Gezicht op de noordelijke hoek van de façade van Hotel Merghelynck in Ieper, België before 1894
Dimensions: height 214 mm, width 271 mm
Copyright: Rijks Museum: Open Domain
Curator: This photographic print by Hector Heylbroeck, dating from before 1894, presents a view of the northern facade of Hotel Merghelynck in Ieper, Belgium. What strikes you initially? Editor: The sheer rigidity, I suppose. All those precisely ordered windows, marching along. The building seems almost suffocatingly structured; an iron grip of rationalism captured in silver and paper. Curator: It certainly exudes a Neoclassical formality. Beyond the aesthetic, it speaks to the rise of industrial precision and the commodification of space in late 19th-century urban life. Consider the glass used for all of those matching window panes! Editor: Yes, the very manufacture of those standardized architectural elements required shifts in industrial production.
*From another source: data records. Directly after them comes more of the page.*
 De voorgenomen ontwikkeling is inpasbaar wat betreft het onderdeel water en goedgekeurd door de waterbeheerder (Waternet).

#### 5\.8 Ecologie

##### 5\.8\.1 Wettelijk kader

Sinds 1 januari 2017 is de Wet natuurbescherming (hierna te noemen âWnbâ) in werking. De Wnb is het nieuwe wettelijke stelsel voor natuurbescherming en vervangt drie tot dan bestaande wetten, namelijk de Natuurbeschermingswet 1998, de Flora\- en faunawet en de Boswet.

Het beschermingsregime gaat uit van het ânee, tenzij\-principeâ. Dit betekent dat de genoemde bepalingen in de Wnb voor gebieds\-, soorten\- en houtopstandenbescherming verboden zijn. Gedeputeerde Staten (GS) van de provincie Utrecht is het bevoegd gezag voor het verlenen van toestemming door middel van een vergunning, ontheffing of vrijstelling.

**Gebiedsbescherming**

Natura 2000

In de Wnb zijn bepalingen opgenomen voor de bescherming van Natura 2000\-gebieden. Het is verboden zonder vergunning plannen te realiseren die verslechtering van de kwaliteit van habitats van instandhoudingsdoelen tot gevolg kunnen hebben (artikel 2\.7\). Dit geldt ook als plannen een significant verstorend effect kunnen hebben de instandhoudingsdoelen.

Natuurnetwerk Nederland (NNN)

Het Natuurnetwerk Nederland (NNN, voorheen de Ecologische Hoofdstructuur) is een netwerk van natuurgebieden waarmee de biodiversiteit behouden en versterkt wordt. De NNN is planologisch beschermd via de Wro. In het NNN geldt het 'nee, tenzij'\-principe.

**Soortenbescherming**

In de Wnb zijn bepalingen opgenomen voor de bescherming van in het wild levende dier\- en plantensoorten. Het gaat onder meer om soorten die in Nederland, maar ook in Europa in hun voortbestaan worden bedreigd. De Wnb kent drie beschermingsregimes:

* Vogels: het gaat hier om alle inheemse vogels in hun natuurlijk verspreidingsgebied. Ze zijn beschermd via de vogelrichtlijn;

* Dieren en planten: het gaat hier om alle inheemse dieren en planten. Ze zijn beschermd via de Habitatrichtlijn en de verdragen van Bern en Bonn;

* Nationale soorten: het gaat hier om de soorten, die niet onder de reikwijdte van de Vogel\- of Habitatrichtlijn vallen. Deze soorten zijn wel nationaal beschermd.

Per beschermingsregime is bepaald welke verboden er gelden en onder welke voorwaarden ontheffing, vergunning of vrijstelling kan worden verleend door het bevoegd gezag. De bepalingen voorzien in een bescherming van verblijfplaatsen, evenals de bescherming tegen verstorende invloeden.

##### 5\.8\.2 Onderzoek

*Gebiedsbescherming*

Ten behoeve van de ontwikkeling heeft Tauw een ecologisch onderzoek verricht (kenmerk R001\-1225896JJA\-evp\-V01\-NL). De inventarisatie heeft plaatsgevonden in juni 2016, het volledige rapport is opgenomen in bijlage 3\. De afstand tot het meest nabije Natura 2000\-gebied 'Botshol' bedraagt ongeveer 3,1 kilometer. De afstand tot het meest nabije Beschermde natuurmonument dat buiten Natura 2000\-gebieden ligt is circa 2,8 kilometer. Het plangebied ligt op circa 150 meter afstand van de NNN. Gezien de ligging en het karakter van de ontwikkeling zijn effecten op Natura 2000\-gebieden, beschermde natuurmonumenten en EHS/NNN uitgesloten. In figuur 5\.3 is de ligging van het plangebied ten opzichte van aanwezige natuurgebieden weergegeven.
Heylbroeck’s photograph itself is a product of that era's burgeoning material culture. Curator: Precisely. It also hints at the city's self-image, perhaps reflecting civic pride in the ordered beauty, despite social stratification hinted at in the streetscape. Editor: Or masking those fractures with a carefully composed surface, which photography does so well. Heylbroeck shows us the stones and glass of the Hotel Merghelynck as if he intends to put them up for display. I want to think of the human labor that went into crafting this edifice and sustaining it through time. Curator: And, perhaps, obscuring it too. Heylbroeck's choices reflect a particular worldview, freezing a moment in time and solidifying the building's presence through this print, imbuing it with layers of meaning related to power and history. Editor: And even decay! Look closely; it feels the artist tried, though in vain, to obscure a sense of fading; an illusion to give some life to it! The materials used by the architecture stand up for decades but their arrangement has turned cold and even tragic. Curator: A chilling note to end on! The artwork reveals how the past, even when seemingly frozen, constantly shifts our present. Editor: Indeed, it is a moment of considering urban life and materials intersecting in a particular, bygone space.